Ravens Under 11.5: For whatever reason, Lamar Jackson has plenty of doubters. I am not one of them. This pick is partly about his uniqueness being on tape for 20-plus games now and giving the league a chance to solve the riddle. I think of Jackson like a knuckleball pitcher you’ve never faced. The first time through the lineup, it’s hard to put the ball in play. The second and third times are when the batting averages start to go up. Think back to Jackson’s rookie season. When the Chargers and Ravens played the Saturday night game a few days before Christmas, Jackson thrived, leading the Ravens to victory. Two weeks later they met again in the wild-card round in Baltimore, and the Ravens could not move the ball until late in the fourth quarter. Not only will having film on Jackson be an added obstacle for Baltimore, but the Steelers and Bengals should be significantly better at quarterback. Those were two opponents Baltimore feasted on last year, going a combined 4-0. As great as Jackson was, he was also healthy the entire season. Something as benign as a pulled hamstring or a sprained ankle that sidelines him for a few weeks instantly makes it nearly impossible to hit the 12 wins necessary to beat anyone playing Under this lofty number.  

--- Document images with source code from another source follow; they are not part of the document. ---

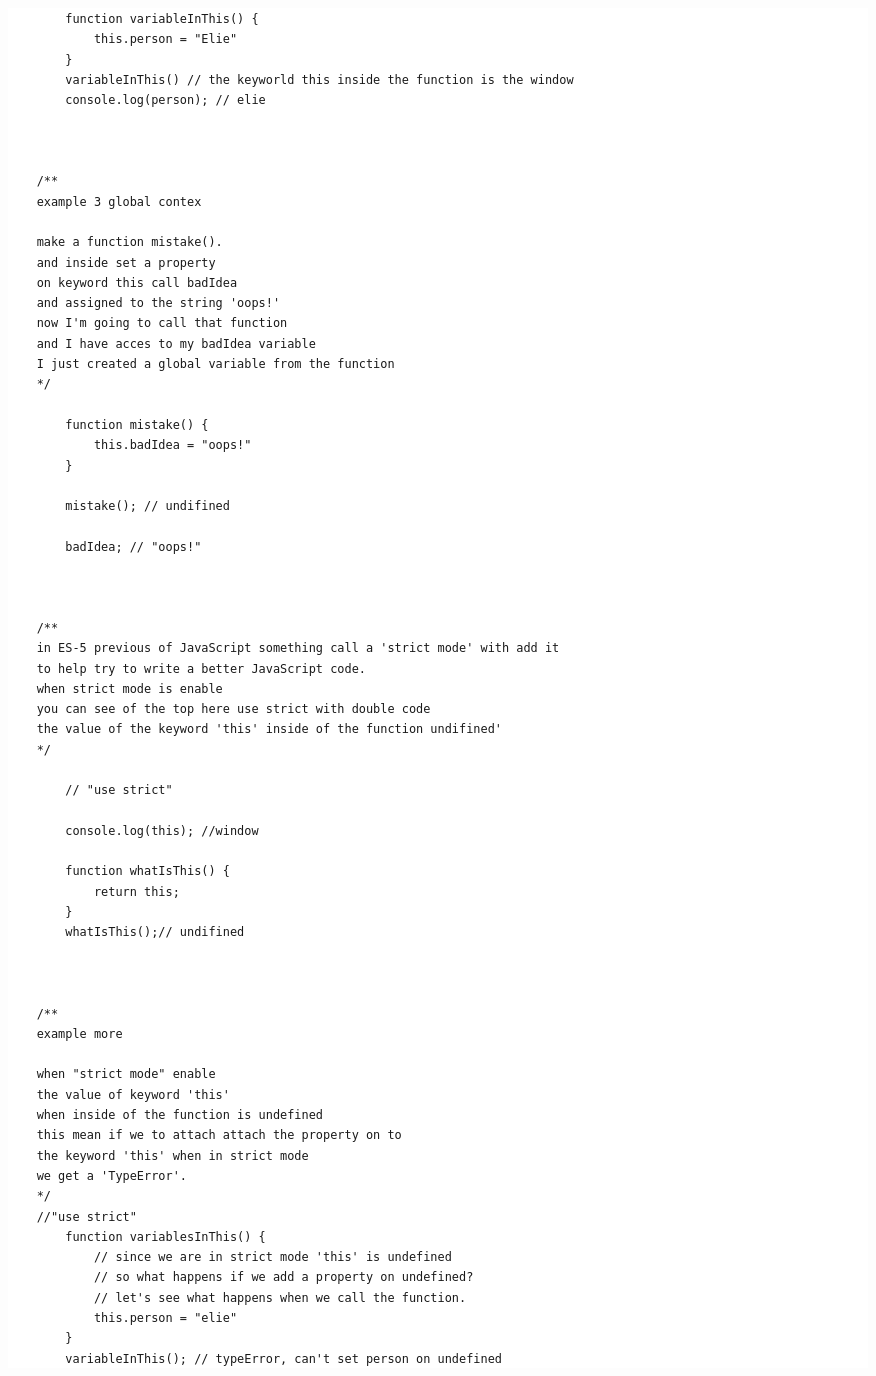             function variableInThis() {
                this.person = "Elie"
            }
            variableInThis() // the keyworld this inside the function is the window
            console.log(person); // elie



        /**
        example 3 global contex

        make a function mistake().
        and inside set a property 
        on keyword this call badIdea
        and assigned to the string 'oops!'
        now I'm going to call that function
        and I have acces to my badIdea variable
        I just created a global variable from the function 
        */

            function mistake() {
                this.badIdea = "oops!"       
            }

            mistake(); // undifined

            badIdea; // "oops!"



        /**
        in ES-5 previous of JavaScript something call a 'strict mode' with add it
        to help try to write a better JavaScript code.
        when strict mode is enable 
        you can see of the top here use strict with double code
        the value of the keyword 'this' inside of the function undifined'
        */

            // "use strict"

            console.log(this); //window

            function whatIsThis() {
                return this;            
            }
            whatIsThis();// undifined
            


        /**
        example more

        when "strict mode" enable
        the value of keyword 'this'
        when inside of the function is undefined
        this mean if we to attach attach the property on to 
        the keyword 'this' when in strict mode
        we get a 'TypeError'.
        */
        //"use strict"
            function variablesInThis() {
                // since we are in strict mode 'this' is undefined 
                // so what happens if we add a property on undefined?
                // let's see what happens when we call the function.
                this.person = "elie"
            }
            variableInThis(); // typeError, can't set person on undefined
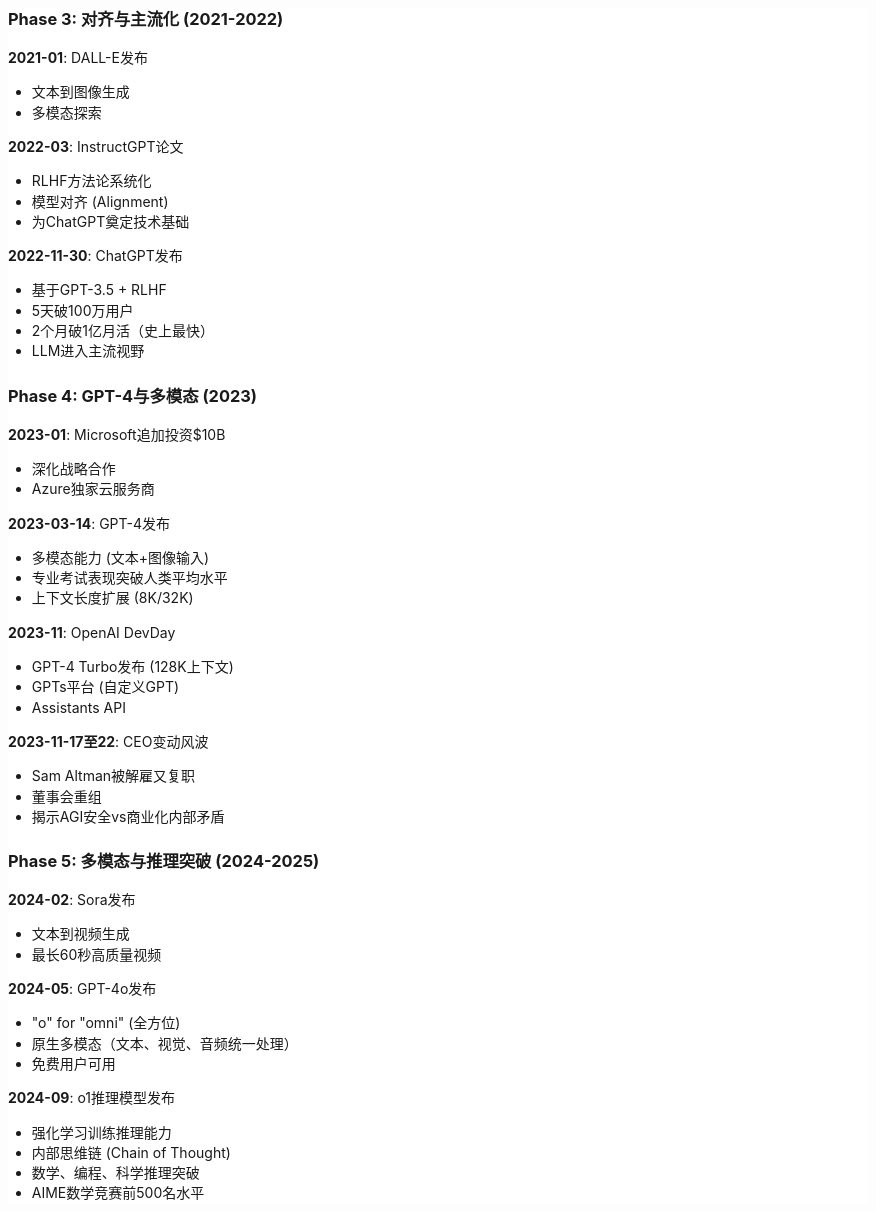 ### Phase 3: 对齐与主流化 (2021-2022)

**2021-01**: DALL-E发布
- 文本到图像生成
- 多模态探索

**2022-03**: InstructGPT论文
- RLHF方法论系统化
- 模型对齐 (Alignment)
- 为ChatGPT奠定技术基础

**2022-11-30**: ChatGPT发布
- 基于GPT-3.5 + RLHF
- 5天破100万用户
- 2个月破1亿月活（史上最快）
- LLM进入主流视野

### Phase 4: GPT-4与多模态 (2023)

**2023-01**: Microsoft追加投资$10B
- 深化战略合作
- Azure独家云服务商

**2023-03-14**: GPT-4发布
- 多模态能力 (文本+图像输入)
- 专业考试表现突破人类平均水平
- 上下文长度扩展 (8K/32K)

**2023-11**: OpenAI DevDay
- GPT-4 Turbo发布 (128K上下文)
- GPTs平台 (自定义GPT)
- Assistants API

**2023-11-17至22**: CEO变动风波
- Sam Altman被解雇又复职
- 董事会重组
- 揭示AGI安全vs商业化内部矛盾

### Phase 5: 多模态与推理突破 (2024-2025)

**2024-02**: Sora发布
- 文本到视频生成
- 最长60秒高质量视频

**2024-05**: GPT-4o发布
- "o" for "omni" (全方位)
- 原生多模态（文本、视觉、音频统一处理）
- 免费用户可用

**2024-09**: o1推理模型发布
- 强化学习训练推理能力
- 内部思维链 (Chain of Thought)
- 数学、编程、科学推理突破
- AIME数学竞赛前500名水平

Cardinals Over 7.5: A rookie QB and a rookie coach took over the team with the worst record in the NFL in 2018. In 2019, Arizona managed five wins and a tie while suffering two heartbreaking losses to the cream of last year’s NFC crop, the San Francisco 49ers. Entering his second season, Kyler Murray will hope to continue the trend set by Patrick Mahomes and Lamar Jackson, who made good on long odds to capture MVPs in their second seasons. While that goal may be a bit ambitious, aspirations of a .500 season are well within reach in the desert. Christian Kirk and Larry Fitzgerald will be joined by DeAndre Hopkins to create one of the more exciting offenses in the league. Three free-agent defenders were added to help a unit that will need only to be about average, given the array of talent on the other side of the ball. My belief that San Francisco and L.A. will take a step back in the division leaves more wins up for grabs. Adding the eighth pick in the draft to an already improved roster, this team is on the upswing and perhaps bound for the playoffs.